In 2004, the group submitted its first charter application to the School District of Philadelphia, proposing the Northern Liberties Charter School, to be located on the 800 block of American Street, now home to KieranTimberlake.

The School District was interested, but thought the location overlapped too much with the catchment of Kearney Elementary. The feedback was to re-apply for a school in the Port Richmond area. We honored the request and resubmitted a charter application the following year. Although The Northern Liberties Charter School was a finalists for charter status, our application was eventually turned down, in part, due to a strong lobby from The Lab Charter School which was then located in Northern Liberties.  

Undefeated, the Northern Liberties Charter School group, which now included the support of over 100 families, met in May 2006 to decide what to do next.

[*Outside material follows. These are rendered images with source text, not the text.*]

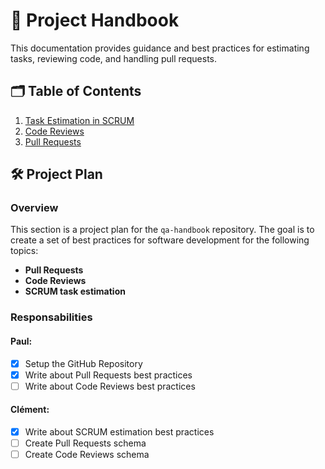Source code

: # 📘 Project Handbook

This documentation provides guidance and best practices for estimating tasks, reviewing code, and handling pull requests.

## 🗂 Table of Contents
1. [Task Estimation in SCRUM](./handbook-scrum.md)
2. [Code Reviews](./handbook-code-reviews.md)
3. [Pull Requests](./handbook-pull-requests.md)

## 🛠️ Project Plan

### Overview
This section is a project plan for the `qa-handbook` repository. The goal is to create a set of best practices for software development for the following topics:
- **Pull Requests**
- **Code Reviews**
- **SCRUM task estimation**

### Responsabilities

#### **Paul**:
- [x] Setup the GitHub Repository
- [x] Write about Pull Requests best practices
- [ ] Write about Code Reviews best practices

#### **Clément**:
- [x] Write about SCRUM estimation best practices
- [ ] Create Pull Requests schema
- [ ] Create Code Reviews schema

The steering committee thought it would be best to take the money that was raised for the school and put it into a community arts program that would host Saturday workshops starting in the fall of 2006.  We made a pact that we would run programs until the money we had in the bank ran out. The name NLArts was devised for the non-profit because the website www.nlarts.com was available for purchase and we could not think of a better name to capture our mission.

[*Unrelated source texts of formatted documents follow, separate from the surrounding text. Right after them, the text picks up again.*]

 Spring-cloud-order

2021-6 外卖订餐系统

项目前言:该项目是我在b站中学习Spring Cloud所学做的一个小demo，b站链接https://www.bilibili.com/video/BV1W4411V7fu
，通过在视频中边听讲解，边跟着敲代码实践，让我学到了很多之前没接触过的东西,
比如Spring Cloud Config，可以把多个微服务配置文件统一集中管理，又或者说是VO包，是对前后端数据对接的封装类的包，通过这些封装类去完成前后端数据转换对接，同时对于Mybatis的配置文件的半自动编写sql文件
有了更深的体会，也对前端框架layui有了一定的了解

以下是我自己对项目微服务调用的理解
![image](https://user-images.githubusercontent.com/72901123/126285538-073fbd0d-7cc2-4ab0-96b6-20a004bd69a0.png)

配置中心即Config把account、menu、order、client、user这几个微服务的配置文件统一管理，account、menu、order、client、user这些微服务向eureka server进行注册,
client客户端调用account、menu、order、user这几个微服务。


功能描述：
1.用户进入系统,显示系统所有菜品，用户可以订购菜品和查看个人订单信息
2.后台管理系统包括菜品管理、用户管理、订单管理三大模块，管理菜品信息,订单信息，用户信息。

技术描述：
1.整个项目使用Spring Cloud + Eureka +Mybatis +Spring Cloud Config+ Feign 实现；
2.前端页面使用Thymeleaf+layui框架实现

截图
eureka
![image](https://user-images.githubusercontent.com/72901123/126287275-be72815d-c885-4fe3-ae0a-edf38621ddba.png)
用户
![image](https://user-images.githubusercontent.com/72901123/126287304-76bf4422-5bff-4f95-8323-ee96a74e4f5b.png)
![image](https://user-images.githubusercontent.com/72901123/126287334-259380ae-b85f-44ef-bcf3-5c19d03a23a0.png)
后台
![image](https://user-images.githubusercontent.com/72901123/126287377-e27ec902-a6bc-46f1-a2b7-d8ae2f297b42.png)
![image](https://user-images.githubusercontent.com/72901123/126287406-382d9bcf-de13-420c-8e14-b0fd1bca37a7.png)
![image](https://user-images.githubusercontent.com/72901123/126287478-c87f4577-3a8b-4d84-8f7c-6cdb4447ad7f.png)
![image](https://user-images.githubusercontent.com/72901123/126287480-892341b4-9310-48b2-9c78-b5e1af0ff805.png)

At the beginning, NLArts workshops and the first summer camp in 2007 were hosted in various spaces in Fishtown, Kensington and Northern Liberties. In 2008, when the NLNA asked NLArts to be housed in the new Northern Liberties Community Center at the corner of N. 3rd St. and Fairmount Avenue, we knew that we had a more permanent home. The new location, with its proximity to the neighborhood recreation center and Kearney School, propelled NLArts into more collaborative programming to meet the needs of more kids and more families.

Over the last 18 years, NLArts has run 17 summer camps and hundreds of First Friday Workshops, days-off camps and family events. Our programming has featured some of the wonderful and talented artists in Philadelphia and we remain committed to teaching and learning centered on creative problem solving, made accessible to all types of kids, as we connect families more deeply to their community.

We are proud and somewhat amazed that the initial money we had in the Charter School account is still in the bank and grateful for the constant support of families in and around Northern Liberties, Fishtown and Kensington (and those outside these neighborhoods as well).

Thank you to everyone who sees the value in NLArts!